8.  Request/response data items to CONVERT/UID CONVERT commands

8.1.  CONVERTED untagged response

   Contents: convert correlator
             CONVERTED return data items

   The CONVERTED response may be sent as a result of a successful,
   partially successful or unsuccessful CONVERT or UID CONVERT command
   specified in section 5 of this document.

   The CONVERTED response starts with a message number, followed by the
   "CONVERTED" label.  The label is followed by a convert correlator,
   which contains the tag of the command that caused the response to be
   returned.  This can be used by a client to match a CONVERTED response
   against a corresponding CONVERT/UID CONVERT command.

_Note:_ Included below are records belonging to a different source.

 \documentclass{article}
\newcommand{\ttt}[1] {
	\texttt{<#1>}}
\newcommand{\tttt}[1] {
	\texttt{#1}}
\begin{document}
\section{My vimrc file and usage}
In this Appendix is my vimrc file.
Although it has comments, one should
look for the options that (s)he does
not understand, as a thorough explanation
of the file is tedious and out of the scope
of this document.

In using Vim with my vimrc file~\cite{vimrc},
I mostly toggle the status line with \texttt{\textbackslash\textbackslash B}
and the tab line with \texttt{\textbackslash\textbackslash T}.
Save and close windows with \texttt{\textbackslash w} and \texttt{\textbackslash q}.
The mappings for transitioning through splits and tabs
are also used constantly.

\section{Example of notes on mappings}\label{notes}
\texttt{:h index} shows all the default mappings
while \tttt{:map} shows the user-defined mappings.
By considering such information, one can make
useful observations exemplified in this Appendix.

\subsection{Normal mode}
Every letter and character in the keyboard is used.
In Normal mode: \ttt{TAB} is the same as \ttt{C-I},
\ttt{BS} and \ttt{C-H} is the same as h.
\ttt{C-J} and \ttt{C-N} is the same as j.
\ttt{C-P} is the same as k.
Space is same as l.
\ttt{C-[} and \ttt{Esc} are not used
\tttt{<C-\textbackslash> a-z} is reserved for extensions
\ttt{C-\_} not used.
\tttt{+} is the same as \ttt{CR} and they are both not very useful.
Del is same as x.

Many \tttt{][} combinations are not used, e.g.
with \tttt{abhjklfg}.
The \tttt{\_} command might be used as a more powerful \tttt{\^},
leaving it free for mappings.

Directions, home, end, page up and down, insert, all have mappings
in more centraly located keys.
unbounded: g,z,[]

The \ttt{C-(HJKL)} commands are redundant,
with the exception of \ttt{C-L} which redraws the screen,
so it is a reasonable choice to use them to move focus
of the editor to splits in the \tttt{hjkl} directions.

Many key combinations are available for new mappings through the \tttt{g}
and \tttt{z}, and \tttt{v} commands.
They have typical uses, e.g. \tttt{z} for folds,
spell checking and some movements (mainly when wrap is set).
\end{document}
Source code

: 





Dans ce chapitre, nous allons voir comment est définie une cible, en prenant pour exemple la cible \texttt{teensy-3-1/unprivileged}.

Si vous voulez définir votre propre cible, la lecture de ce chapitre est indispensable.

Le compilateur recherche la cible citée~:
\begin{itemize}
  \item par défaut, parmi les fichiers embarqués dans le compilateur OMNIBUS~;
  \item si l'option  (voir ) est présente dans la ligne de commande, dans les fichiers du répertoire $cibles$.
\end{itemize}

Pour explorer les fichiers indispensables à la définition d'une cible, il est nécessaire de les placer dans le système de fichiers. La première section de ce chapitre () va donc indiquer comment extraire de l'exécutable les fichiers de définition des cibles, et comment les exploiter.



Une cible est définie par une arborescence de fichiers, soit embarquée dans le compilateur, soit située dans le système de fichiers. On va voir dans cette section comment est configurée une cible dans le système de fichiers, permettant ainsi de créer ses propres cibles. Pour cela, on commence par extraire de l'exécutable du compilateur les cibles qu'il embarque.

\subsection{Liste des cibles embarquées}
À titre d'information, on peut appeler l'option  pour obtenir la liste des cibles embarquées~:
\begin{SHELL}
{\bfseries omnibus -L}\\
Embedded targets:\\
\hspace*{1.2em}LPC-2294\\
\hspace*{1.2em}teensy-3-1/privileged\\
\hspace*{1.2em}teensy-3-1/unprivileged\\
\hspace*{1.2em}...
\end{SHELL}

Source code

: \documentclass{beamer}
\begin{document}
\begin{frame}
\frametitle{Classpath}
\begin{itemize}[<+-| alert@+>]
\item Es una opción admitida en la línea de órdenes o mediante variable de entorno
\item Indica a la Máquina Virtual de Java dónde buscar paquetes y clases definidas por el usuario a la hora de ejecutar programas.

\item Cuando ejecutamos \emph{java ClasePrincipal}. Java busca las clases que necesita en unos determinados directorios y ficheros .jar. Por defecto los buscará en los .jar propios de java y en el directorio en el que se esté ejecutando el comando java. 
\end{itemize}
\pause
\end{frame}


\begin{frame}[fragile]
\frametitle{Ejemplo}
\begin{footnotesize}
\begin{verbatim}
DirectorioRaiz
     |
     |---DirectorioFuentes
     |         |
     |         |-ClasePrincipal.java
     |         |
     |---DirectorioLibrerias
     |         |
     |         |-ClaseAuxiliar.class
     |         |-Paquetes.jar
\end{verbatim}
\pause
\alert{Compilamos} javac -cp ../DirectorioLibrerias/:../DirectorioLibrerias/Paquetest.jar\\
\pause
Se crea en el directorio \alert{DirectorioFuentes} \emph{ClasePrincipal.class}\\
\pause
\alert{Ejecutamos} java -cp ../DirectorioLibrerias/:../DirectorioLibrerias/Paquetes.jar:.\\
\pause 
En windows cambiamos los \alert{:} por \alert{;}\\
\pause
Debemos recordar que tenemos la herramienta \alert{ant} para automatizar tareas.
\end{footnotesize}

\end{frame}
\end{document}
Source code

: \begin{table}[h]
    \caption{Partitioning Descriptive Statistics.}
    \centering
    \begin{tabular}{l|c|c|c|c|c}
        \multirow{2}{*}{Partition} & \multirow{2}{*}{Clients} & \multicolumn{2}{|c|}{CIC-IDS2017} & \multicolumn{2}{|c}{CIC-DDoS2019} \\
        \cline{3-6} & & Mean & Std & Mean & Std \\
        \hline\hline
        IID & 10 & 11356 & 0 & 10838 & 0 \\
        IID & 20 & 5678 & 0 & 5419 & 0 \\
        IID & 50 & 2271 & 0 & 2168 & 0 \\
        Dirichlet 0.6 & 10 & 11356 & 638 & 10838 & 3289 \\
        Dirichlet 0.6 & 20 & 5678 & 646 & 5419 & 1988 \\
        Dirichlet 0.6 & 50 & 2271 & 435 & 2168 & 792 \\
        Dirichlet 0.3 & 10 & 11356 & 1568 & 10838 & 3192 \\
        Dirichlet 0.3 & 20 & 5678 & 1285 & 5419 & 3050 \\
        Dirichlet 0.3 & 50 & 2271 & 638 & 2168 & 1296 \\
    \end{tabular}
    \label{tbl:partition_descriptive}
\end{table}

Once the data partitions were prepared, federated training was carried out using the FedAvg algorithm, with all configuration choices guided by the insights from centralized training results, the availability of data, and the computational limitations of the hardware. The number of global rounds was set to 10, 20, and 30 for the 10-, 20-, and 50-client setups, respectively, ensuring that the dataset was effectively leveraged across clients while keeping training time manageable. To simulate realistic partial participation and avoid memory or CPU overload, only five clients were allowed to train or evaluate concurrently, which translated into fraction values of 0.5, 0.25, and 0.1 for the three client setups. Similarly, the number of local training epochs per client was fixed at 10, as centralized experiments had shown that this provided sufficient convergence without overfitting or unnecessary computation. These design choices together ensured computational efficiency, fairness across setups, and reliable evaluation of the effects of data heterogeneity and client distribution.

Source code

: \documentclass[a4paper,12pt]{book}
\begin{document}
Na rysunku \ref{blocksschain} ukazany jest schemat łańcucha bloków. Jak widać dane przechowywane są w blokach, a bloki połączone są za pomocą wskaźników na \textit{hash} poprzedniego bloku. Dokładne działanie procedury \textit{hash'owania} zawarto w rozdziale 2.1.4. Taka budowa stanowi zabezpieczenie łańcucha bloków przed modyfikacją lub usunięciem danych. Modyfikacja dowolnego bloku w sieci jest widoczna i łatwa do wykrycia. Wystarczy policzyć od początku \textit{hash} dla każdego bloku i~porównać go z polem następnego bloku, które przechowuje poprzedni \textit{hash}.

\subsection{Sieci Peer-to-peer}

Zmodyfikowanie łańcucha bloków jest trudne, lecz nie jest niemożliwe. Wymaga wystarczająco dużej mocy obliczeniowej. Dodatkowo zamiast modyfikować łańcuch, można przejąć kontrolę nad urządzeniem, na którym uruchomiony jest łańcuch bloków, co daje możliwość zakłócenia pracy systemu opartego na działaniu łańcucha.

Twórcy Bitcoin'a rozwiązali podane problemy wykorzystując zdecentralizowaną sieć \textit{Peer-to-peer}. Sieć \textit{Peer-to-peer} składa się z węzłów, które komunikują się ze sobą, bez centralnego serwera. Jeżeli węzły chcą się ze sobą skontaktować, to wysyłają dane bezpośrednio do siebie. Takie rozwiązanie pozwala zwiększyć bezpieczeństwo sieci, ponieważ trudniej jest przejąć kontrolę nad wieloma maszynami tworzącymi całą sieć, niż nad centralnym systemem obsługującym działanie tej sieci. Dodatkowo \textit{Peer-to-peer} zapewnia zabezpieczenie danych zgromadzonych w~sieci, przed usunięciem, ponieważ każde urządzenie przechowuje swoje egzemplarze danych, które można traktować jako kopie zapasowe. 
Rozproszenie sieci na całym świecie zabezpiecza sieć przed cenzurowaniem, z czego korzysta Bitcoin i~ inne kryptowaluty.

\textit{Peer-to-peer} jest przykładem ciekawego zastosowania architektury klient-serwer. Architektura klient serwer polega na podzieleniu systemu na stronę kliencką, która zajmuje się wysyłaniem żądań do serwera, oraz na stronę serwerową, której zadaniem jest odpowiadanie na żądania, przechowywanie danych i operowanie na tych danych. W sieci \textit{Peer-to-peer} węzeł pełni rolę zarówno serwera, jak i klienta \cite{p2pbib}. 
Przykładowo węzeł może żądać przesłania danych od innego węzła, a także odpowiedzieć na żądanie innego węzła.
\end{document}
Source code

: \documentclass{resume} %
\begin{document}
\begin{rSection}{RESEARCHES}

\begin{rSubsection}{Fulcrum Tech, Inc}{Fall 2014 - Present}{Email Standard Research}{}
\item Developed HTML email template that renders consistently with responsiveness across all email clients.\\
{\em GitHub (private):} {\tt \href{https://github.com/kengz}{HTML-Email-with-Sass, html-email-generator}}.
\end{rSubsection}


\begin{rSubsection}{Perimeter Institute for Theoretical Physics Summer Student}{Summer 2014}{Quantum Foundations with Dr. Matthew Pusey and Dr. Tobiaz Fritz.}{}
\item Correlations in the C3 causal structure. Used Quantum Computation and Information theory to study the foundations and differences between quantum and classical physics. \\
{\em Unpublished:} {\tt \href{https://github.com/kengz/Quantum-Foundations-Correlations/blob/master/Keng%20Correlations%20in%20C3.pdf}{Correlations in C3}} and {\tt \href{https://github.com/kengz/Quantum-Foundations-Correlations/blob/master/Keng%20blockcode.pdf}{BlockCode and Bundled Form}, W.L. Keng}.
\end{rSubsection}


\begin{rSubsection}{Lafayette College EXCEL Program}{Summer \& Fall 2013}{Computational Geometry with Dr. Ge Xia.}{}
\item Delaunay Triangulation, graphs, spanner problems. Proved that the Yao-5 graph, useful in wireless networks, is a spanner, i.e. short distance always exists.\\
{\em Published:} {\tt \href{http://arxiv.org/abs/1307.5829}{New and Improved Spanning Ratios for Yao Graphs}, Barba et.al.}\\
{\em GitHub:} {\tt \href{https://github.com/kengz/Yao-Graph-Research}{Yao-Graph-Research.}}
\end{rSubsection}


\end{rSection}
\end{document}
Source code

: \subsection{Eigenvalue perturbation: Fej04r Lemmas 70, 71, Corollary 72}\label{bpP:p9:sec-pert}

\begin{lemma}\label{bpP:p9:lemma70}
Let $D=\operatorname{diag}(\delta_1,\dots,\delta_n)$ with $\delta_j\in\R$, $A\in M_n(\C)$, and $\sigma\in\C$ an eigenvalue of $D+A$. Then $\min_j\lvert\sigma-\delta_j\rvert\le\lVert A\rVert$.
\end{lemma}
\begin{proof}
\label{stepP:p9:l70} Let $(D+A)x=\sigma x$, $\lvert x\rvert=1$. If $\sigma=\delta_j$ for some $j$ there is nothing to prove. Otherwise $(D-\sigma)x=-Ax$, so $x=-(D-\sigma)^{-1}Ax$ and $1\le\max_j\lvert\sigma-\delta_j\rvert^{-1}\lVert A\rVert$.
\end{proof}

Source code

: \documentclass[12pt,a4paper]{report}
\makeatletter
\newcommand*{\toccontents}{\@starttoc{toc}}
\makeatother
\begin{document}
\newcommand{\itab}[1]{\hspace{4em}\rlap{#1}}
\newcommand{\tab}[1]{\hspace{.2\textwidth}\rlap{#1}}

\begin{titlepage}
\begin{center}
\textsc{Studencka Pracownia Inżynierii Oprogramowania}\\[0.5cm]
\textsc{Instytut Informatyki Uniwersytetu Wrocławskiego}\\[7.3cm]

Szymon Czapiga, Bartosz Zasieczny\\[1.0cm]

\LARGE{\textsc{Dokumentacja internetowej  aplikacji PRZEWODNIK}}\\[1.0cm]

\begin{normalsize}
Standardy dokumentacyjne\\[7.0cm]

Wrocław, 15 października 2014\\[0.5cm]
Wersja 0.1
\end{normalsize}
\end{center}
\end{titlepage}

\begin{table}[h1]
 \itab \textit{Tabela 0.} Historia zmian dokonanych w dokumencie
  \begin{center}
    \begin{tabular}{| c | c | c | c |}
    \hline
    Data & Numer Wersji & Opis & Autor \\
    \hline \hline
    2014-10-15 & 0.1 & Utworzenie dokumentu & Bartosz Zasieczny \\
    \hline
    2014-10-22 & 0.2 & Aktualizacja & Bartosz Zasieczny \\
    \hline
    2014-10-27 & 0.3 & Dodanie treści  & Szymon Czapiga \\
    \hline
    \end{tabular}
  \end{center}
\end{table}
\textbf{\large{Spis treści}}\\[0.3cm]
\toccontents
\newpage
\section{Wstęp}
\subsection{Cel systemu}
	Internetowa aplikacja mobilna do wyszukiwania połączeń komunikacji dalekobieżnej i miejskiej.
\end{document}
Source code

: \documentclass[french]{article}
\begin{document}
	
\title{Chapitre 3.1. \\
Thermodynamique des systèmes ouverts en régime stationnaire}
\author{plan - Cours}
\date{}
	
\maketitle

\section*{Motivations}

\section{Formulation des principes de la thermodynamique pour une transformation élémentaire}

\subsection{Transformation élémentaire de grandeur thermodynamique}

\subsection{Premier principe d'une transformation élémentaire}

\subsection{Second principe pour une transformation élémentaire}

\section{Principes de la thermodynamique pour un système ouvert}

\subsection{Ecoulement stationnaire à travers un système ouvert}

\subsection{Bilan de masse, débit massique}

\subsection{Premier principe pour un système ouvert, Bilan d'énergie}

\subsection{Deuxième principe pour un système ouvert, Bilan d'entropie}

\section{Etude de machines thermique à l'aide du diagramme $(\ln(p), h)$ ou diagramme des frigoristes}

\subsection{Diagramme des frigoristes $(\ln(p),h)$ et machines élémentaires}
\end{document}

   The convert correlator is followed by a list of one or more CONVERT
   return data items.  If the UID data item is returned, it MUST be
   returned as the first data item in the CONVERTED response.  This
   requirement is to simplify client implementations.  See Section 10
   and the remainder of Section 8 for more details.

8.2.  BODYPARTSTRUCTURE CONVERT request and response item

   The CONVERT extension defines the BODYPARTSTRUCTURE CONVERT data
   item.  Data contained in the BODYPARTSTRUCTURE return data item
   follows the exact syntax specified in the [RFC3501] BODYSTRUCTURE
   data item, but only contains information for the converted part.  All
   information contained in BODYPARTSTRUCTURE pertains to the state of
   the part after it is converted, such as the converted MIME type, sub-
   type, size, or charset.  Note that the client can expect the returned
   MIME type to match the one it requested (as the server is required to
   obey the requested MIME type) and can treat mismatch as an error.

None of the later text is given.